Interestingly, in 30 of 120 individuals with HαT, αWT-tryptase was not linked to GGTTC; 10 of these αWT-tryptase promoters appeared to contain the C>T missense, and the remaining 19 alleles may have had this or another unknown missense variant or indel, the latter of which may have resulted in failed probe or primer hybridization. Importantly, our in silico analysis identified a GGTTT haplotype linked to αWT-tryptase in 1 family with HαT. In a second family, a single base pair deletion in the −6 position from C>T was observed, which we have labeled GGTT(−6delC)C (Table 2). This deletion interfered with probe hybridization in our assay, potentially accounting for some of the 19 αWT-tryptase–containing alleles with ambiguous promoter linkage. The αWT-tryptase promoter from these samples also failed to amplify and was not successfully cloned, suggesting yet another possible αWT-tryptase promoter may exist. Indeed, public database interrogation yielded at least 6 different α-tryptase sequences exhibiting a high degree of homology (supplemental Table 4). Regardless, αWT-tryptase–containing alleles with undefined promoter haplotypes, or even those linked to the C>T intronic variant, were not associated BST differences in vivo (supplemental Figure 5), indicating that these undefined promoters are not associated with differences in gene expression at linked αWT-tryptase–encoding TPSAB1 loci. Collectively, these data support conservation of a unique haplotype linked to an overactive promoter element at replicated TPSAB1 loci that is associated with overexpression of α-tryptase by mast cells and basophils.

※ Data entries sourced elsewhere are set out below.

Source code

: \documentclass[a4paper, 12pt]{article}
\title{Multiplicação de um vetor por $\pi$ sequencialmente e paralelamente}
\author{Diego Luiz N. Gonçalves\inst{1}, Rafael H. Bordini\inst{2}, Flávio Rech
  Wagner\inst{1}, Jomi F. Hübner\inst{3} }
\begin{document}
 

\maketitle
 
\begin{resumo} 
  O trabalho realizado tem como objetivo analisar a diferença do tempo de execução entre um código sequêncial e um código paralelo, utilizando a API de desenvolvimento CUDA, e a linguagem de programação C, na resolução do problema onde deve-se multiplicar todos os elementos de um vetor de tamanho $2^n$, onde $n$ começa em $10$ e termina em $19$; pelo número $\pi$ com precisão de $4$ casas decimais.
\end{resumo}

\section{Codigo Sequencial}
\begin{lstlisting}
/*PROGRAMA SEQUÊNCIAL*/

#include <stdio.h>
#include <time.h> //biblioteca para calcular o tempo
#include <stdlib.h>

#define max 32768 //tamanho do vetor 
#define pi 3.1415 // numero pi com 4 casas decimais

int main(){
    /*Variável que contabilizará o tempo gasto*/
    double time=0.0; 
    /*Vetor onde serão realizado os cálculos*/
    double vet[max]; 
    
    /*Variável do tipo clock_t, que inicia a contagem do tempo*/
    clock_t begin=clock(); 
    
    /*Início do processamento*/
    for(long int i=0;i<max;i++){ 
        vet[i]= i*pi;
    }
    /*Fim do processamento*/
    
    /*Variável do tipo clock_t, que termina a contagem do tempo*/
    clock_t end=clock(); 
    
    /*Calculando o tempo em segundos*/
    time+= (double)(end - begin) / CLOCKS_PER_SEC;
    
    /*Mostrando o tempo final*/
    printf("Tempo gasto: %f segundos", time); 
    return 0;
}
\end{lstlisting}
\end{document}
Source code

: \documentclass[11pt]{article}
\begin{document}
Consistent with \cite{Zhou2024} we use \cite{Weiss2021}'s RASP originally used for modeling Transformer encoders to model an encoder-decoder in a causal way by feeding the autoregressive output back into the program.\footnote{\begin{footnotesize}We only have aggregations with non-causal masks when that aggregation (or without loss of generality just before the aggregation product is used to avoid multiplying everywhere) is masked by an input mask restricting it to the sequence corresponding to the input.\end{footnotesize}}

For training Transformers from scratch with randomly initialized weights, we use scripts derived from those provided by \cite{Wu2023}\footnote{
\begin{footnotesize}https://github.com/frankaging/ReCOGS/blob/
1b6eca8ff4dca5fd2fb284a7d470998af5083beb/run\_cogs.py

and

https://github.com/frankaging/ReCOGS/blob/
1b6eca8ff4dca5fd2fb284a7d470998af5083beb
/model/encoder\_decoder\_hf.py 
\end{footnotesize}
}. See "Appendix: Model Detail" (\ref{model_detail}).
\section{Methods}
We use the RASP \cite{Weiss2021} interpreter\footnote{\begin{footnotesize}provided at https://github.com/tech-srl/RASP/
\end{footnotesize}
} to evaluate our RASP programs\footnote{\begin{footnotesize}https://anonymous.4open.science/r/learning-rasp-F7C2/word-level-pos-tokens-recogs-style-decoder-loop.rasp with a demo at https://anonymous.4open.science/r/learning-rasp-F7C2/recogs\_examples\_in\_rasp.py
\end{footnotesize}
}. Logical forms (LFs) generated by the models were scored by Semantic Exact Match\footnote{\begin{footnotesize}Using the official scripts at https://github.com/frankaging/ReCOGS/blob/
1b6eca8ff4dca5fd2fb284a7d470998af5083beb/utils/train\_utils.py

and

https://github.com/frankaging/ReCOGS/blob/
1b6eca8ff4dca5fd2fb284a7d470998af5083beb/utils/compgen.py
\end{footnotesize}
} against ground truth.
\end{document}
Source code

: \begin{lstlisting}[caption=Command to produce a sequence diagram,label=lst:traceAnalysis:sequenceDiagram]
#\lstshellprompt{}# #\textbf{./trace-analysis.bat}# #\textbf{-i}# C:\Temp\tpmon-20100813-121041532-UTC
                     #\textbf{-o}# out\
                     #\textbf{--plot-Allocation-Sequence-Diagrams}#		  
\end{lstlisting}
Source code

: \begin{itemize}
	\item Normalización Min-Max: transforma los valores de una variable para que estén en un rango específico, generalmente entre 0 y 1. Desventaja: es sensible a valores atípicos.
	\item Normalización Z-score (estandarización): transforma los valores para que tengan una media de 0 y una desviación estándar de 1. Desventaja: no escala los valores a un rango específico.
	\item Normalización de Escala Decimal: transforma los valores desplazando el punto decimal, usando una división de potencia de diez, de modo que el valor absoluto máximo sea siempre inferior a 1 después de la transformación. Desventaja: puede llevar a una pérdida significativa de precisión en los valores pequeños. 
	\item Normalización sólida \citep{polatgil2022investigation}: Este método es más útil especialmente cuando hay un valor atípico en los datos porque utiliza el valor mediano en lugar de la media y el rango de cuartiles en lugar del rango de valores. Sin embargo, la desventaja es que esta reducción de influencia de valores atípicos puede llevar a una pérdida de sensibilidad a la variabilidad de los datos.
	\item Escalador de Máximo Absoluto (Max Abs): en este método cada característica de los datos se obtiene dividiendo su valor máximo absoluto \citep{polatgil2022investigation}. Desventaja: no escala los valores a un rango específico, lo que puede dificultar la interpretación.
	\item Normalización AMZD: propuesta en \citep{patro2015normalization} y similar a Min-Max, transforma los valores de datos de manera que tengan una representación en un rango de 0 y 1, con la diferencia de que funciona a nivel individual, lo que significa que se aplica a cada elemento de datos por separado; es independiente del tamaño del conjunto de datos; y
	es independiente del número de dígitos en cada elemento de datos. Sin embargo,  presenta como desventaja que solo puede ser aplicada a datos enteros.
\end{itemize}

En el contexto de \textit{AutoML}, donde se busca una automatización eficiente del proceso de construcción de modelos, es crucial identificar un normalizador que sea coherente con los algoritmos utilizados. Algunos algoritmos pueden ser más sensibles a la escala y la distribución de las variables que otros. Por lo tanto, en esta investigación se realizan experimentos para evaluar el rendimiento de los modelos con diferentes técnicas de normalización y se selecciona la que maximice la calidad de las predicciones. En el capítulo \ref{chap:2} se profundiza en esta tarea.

αDUP-tryptase transcripts are overexpressed in public data sets

Using α- and β-tryptase isoform–specific coding variants and the uniquely linked proximal noncoding haplotypes, a 39-bp consensus sequence was defined, which contained 4 variants that could distinguish αWT-, αDUP-, and β-tryptase transcripts; given the proximity of the first variant to the transcriptional start site, only the distal 3 variants were used for read alignment (Figure 1B; supplemental Table 2). Querying 58 non–disease-associated transcriptome data sets, 863 of 4160 samples were identified with exact transcript matches to ≥1 of the 3 defined 39-bp consensus sequences. αDUP-tryptase was observed in 25 of 863 individuals (3%), and αWT-tryptase transcripts were identified in 289 of 863 individuals (34%) (supplemental Table 5). Because linked metadata were limited, the race and ethnicities of these samples are unknown. Although White individuals are likely to be overrepresented in these samples, other ethnicities and racial groups are likely included, which may explain the lower-than-expected prevalence of HαT (3% vs 5.6%).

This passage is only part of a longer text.